Missouri GOP Senator Josh Hawley grilled Colleen Shogan, President Biden’s nominee to lead the National Archives and Records Administration, noting that she had written a paper he said disparaged every two-term Republican president since World War II.
Hawley’s questions came during a Senate Homeland Security and Governmental Affairs Committee hearing on Wednesday.
“You have talked in today’s hearings so far and in your pre-hearing Q&A about how much it’s important to be a non-partisan leader, correct?” Hawley began. “And so if you’re confirmed, you will attempt to stay politically neutral in your decision making, is that fair to say?”
Shogan assented.
Hawley then brought up an article Shogan had written titled, “Anti-Intellectualism in the Modern Presidency: Republican Populism.” In the 2007 article, published by the American Political Science Association, Shogan wrote of Republican presidents Dwight Eisenhower, Ronald Reagan, and George W. Bush, saying that their “leadership posturing place them on the explicitly anti-intellectual side of the spectrum.”
“Do you consider this piece to be non-partisan?” Hawley asked.
“I consider it to be an academic article publication 16, 17 years ago, a scholarly piece,” she answered.
Hawley noted that Shogan had said modern GOP presidents had adopted an anti-intellectual posture and asked her how to define such a phrase.
“The ability so speak in very plain, common-sense terms to Americans,” Shogan replied.
In the article, she wrote, “Republicans tend to exhibit anti-intellectual qualities. Democrats coalesce on the intellectual tail of the continuum.”
In relation to this, Hawley asked, “So is your point that Republicans are stupid and Democrats are intellectual?”
Shogan argued she did not mean that, but then followed by saying that the three GOP presidents had a “rhetorical connection with the American people.”

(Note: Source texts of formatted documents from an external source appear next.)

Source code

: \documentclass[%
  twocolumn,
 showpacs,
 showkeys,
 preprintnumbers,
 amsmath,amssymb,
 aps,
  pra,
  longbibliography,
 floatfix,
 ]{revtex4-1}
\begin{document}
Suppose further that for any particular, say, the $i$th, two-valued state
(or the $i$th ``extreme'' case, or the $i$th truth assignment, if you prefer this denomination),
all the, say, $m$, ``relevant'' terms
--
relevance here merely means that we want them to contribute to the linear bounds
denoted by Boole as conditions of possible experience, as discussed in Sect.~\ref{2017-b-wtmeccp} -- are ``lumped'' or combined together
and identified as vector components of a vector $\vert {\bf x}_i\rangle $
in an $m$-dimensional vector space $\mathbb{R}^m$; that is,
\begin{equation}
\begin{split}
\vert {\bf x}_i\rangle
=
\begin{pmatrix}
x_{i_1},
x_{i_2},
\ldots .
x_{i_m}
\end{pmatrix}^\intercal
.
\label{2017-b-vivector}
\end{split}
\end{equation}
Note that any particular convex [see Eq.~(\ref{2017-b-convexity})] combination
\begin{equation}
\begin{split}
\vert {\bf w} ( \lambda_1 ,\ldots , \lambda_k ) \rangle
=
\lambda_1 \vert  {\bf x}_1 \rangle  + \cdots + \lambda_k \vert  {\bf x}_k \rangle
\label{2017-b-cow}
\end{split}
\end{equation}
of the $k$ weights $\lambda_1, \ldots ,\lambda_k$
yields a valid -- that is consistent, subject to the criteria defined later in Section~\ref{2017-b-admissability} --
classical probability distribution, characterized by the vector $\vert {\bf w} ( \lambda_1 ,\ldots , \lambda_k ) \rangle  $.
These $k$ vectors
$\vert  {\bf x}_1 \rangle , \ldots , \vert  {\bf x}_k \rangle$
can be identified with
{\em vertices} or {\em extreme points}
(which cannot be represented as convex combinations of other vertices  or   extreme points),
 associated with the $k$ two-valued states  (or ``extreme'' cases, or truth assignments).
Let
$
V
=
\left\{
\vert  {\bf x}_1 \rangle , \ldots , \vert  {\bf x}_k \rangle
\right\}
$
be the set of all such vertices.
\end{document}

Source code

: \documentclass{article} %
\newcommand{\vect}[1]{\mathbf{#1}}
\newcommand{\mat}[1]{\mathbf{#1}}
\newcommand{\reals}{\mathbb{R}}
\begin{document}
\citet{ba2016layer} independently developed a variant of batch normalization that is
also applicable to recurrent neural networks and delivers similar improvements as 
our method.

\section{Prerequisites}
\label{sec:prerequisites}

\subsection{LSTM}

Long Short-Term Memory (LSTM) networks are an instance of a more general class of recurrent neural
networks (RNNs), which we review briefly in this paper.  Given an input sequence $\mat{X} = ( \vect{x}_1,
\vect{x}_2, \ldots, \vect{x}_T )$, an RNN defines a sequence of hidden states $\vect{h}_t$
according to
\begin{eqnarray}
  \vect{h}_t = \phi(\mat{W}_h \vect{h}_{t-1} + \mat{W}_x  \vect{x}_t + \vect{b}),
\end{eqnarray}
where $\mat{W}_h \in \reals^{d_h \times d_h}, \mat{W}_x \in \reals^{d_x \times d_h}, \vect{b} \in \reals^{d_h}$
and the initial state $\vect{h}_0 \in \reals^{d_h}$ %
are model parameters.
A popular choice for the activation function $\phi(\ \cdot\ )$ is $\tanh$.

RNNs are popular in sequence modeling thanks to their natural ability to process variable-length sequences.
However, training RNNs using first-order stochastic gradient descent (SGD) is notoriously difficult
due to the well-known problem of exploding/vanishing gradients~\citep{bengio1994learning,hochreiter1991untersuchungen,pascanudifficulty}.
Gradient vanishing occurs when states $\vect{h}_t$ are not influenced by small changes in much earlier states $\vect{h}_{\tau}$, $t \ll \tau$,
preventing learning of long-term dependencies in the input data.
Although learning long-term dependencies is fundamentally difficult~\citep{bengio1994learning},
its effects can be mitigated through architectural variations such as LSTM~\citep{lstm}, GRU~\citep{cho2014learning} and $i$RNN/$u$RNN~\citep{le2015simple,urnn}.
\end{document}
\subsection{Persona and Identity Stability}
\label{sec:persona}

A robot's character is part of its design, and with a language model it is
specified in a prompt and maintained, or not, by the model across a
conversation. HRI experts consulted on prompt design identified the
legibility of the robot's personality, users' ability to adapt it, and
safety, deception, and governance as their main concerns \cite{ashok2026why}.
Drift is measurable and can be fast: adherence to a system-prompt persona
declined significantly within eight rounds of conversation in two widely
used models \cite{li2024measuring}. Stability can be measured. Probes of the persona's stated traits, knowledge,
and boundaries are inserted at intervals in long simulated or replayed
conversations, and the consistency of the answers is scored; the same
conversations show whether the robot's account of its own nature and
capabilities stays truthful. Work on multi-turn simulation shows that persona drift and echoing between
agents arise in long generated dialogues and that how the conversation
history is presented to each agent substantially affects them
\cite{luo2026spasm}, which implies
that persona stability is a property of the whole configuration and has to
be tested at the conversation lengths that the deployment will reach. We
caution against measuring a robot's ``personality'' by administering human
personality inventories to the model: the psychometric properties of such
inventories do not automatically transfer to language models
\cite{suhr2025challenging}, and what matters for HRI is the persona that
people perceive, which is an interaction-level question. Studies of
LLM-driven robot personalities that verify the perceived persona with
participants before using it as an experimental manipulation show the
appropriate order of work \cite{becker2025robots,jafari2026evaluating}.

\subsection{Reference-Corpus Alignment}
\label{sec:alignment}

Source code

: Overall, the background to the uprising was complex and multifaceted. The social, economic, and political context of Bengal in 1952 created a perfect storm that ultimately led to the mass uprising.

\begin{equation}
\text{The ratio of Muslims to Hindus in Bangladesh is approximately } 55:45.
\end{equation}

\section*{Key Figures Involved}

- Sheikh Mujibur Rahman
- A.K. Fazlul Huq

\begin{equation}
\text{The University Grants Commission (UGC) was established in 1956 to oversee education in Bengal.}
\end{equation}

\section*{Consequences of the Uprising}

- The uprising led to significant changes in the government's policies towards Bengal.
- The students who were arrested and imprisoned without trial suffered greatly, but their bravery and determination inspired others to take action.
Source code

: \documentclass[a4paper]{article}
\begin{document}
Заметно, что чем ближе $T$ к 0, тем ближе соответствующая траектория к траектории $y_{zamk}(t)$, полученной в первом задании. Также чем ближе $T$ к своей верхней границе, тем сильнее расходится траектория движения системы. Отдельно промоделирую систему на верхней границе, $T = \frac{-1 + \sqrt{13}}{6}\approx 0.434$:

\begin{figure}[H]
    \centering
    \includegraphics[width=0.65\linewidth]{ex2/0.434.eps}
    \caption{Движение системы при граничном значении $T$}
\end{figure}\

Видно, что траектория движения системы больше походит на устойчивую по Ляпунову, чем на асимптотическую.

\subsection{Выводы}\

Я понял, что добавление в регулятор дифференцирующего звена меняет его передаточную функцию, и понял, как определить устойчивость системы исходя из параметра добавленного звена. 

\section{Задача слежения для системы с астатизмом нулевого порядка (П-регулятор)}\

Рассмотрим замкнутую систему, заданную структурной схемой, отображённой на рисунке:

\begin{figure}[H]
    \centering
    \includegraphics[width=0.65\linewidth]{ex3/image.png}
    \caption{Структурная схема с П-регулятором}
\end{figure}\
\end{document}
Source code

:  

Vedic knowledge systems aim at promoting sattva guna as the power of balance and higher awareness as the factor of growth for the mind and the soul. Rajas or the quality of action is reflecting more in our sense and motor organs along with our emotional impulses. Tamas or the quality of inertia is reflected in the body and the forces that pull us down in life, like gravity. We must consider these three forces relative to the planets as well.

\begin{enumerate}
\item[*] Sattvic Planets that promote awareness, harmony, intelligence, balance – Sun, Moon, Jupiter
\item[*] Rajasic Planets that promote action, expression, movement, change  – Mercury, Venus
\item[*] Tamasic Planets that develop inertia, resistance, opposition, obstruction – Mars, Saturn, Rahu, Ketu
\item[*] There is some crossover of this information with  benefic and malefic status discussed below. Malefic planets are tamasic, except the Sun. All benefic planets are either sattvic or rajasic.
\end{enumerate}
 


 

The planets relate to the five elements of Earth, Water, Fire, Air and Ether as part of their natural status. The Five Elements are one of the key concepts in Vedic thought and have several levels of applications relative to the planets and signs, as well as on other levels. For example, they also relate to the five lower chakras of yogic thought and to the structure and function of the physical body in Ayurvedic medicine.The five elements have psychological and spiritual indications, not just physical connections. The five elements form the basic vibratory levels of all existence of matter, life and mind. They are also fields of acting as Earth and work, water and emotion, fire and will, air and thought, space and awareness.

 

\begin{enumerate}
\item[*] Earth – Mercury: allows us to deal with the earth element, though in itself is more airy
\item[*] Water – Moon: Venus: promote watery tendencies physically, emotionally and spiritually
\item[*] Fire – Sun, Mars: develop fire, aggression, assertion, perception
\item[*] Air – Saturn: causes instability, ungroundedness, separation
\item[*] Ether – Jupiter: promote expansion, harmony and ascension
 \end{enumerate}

“A rhetorical connection that you say is anti-intellectual and you feature every two term Republican president since Dwight Eisenhower,” Hawley noted. “It’s a piece on rhetoric, but you attribute part of the ‘anti-intellectualism’ of the Republican party, to in your words, to the rise of the religious Right. Because those voters are stupid?”
She disagreed with that characterization.
“You wrote an article saying basically that Republican voters are stupid, that Republican presidents deliberately appeal to anti-intellectualism,” Hawley pointed out with anger. “You roll it all up in this thing called Republican populism, yet you’re trying to present yourself here as a non-partisan. In fact, you’re an extreme partisan. … You’re someone who has denigrated Republican presidents; every two-term Republican president … since the Second World War and their voters.”
Hawley explained the importance of Shogan’s apparent partisan bias, obliquely referring to the FBI raid on former President Trump’s Mar-A-Lago home.
“This is not just a theoretical set of questions, because as you know, we have seen what happens when you have political activists in a position that you are up for confirmation for. And we are living through that as a nation right now,” he said.
“We are living through the weaponization, the political weaponization of the National Archives; the political weaponization of the Department of Justice; the political weaponization of the FBI, such that half of the people of this country cannot trust those institutions,” he continued. “We’re living with a president who calls half the voters of this county semi-fascists, who has said they are a threat to democracy.”
“How can you assure them that you will be truly non-partisan given what you have said?” Hawley concluded.